A new report by The Wall Street Journal states that Activision Blizzard CEO Bobby Kotick is considering stepping down if internal issues cannot be quickly resolved.
During an internal meeting with senior managers on Friday, November 19, Kotick told staff he was “thinking about the possibility” of leaving the company if he is unable to properly address Blizzard’s discrimination and harassment issues “with speed.”
The Wall Street Journal reported that this was said during a “series of internal meetings” addressing company culture. It was during one of these meetings that Kotick told employees he was “ashamed” of what happened under his leadership as well as how he handled these problems. To possibly fix these issues, employees suggested a “workplace excellence committee.”
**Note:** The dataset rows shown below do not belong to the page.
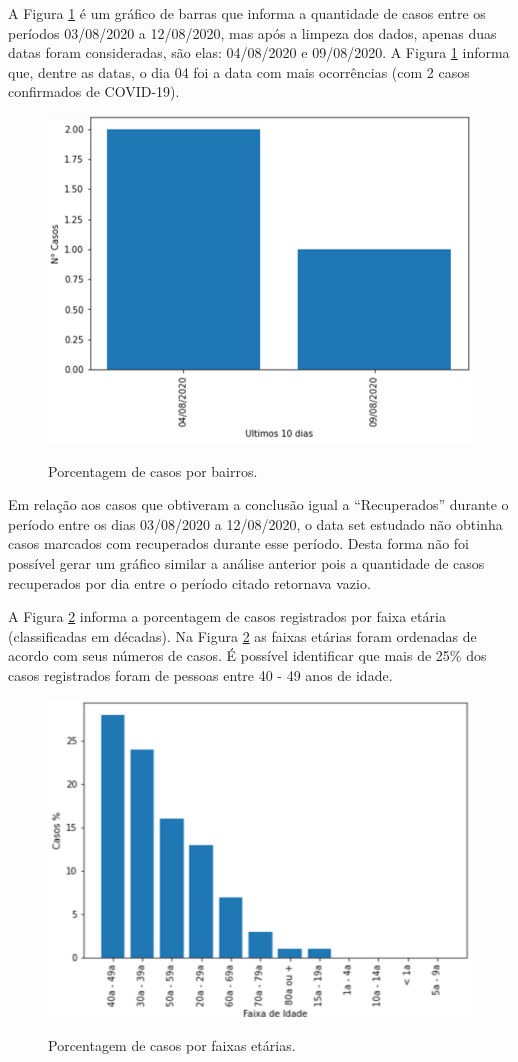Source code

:\documentclass[12pt]{article}
\begin{document}
A Figura \ref{fig:seção_2.2_questão_3} é um gráfico de barras que informa a quantidade de casos entre os períodos 03/08/2020 a 12/08/2020, mas após a limpeza dos dados, apenas duas datas foram consideradas, são elas: 04/08/2020 e 09/08/2020. A Figura \ref{fig:seção_2.2_questão_3} informa que, dentre as datas, o dia 04 foi a data com mais ocorrências (com 2 casos confirmados de COVID-19).

\begin{figure}[!ht]
  \centering
    \includegraphics[width=.5\linewidth]{Figuras/numero_de_casos_nos_ultimos_10_dias.png} \\
  \caption{Porcentagem de casos por bairros.}
  \label{fig:seção_2.2_questão_3}
\end{figure}

Em relação aos casos que obtiveram a conclusão igual a ``Recuperados'' durante o período entre os dias 03/08/2020 a 12/08/2020, o data set estudado não obtinha casos marcados com recuperados durante esse período. Desta forma não foi possível gerar um gráfico similar a análise anterior pois a quantidade de casos recuperados por dia entre o período citado retornava vazio.

A Figura \ref{fig:seção_2.2_questão_5} informa a porcentagem de casos registrados por faixa etária (classificadas em décadas). Na Figura \ref{fig:seção_2.2_questão_5} as faixas etárias foram ordenadas de acordo com seus números de casos. É possível identificar que mais de 25\% dos casos registrados foram de pessoas entre 40 - 49 anos de idade.

\begin{figure}[!ht]
  \centering
    \includegraphics[width=.5\linewidth]{Figuras/casos_por_faixa_etaria.png} \\
  \caption{Porcentagem de casos por faixas etárias.}
  \label{fig:seção_2.2_questão_5}
\end{figure}
\end{document}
The internal meetings did not include an investigation against Kotick after multiple accusations came to light earlier this month.
Blizzard employees demand Bobby Kotick leave company
The Wall Street Journal recently published a report that shined a light on Kotick that some employees weren’t aware of beforehand.
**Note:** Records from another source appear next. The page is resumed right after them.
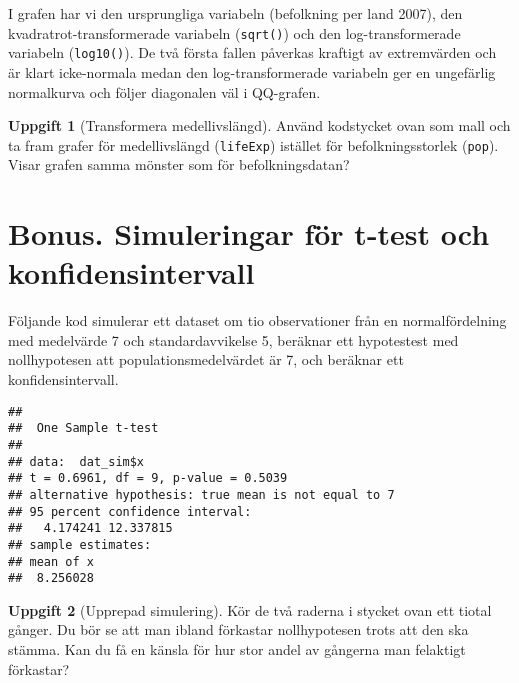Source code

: \documentclass[
]{book}
\newenvironment{Shaded}{\begin{snugshade}}{\end{snugshade}}
\newcommand{\AttributeTok}[1]{\textcolor[rgb]{0.77,0.63,0.00}{#1}}
\newcommand{\DecValTok}[1]{\textcolor[rgb]{0.00,0.00,0.81}{#1}}
\newcommand{\FunctionTok}[1]{\textcolor[rgb]{0.00,0.00,0.00}{#1}}
\newcommand{\NormalTok}[1]{#1}
\newcommand{\OtherTok}[1]{\textcolor[rgb]{0.56,0.35,0.01}{#1}}
\newcommand{\SpecialCharTok}[1]{\textcolor[rgb]{0.00,0.00,0.00}{#1}}
\theoremstyle{definition}
\theoremstyle{definition}
\theoremstyle{definition}
\newtheorem{exercise}{Uppgift}[chapter]
\theoremstyle{definition}
\theoremstyle{remark}
\begin{document}
I grafen har vi den ursprungliga variabeln (befolkning per land 2007), den kvadratrot-transformerade variabeln (\texttt{sqrt()}) och den log-transformerade variabeln (\texttt{log10()}). De två första fallen påverkas kraftigt av extremvärden och är klart icke-normala medan den log-transformerade variabeln ger en ungefärlig normalkurva och följer diagonalen väl i QQ-grafen.

\begin{exercise}[Transformera medellivslängd]
Använd kodstycket ovan som mall och ta fram grafer för medellivslängd (\texttt{lifeExp}) istället för befolkningsstorlek (\texttt{pop}). Visar grafen samma mönster som för befolkningsdatan?
\end{exercise}

\hypertarget{bonus.-simuleringar-fuxf6r-t-test-och-konfidensintervall}{%
\section{Bonus. Simuleringar för t-test och konfidensintervall}\label{bonus.-simuleringar-fuxf6r-t-test-och-konfidensintervall}}

Följande kod simulerar ett dataset om tio observationer från en normalfördelning med medelvärde 7 och standardavvikelse 5, beräknar ett hypotestest med nollhypotesen att populationsmedelvärdet är 7, och beräknar ett konfidensintervall.

\begin{Shaded}
\end{Shaded}

\begin{verbatim}
## 
##  One Sample t-test
## 
## data:  dat_sim$x
## t = 0.6961, df = 9, p-value = 0.5039
## alternative hypothesis: true mean is not equal to 7
## 95 percent confidence interval:
##   4.174241 12.337815
## sample estimates:
## mean of x 
##  8.256028
\end{verbatim}

\begin{exercise}[Upprepad simulering]
Kör de två raderna i stycket ovan ett tiotal gånger. Du bör se att man ibland förkastar nollhypotesen trots att den ska stämma. Kan du få en känsla för hur stor andel av gångerna man felaktigt förkastar?
\end{exercise}
\end{document}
The WSJ reported that Kotick knew of the gender discrimination and harassment taking place within the company. In response, Kotick appeared to dismiss the issues, keeping accused employees on board with no ramifications. The report also shined a light on a concerning incident where Kotick allegedly threatened to have a former female employee killed.
In response to the report, Blizzard employees staged a walkout. Over 1,700 Blizzard employees signed a petition asking for Kotick to be removed from the company.
“We, the undersigned, no longer have confidence in the leadership of Bobby Kotick as the CEO of Activision Blizzard. The information that has come to light about his behaviors and practices in the running of our companies runs counter to the culture and integrity we require of our leadership,” the petition read.
The employees then asked for Kotick to “remove himself” as CEO, stating that shareholders should be allowed to select a new CEO without his input.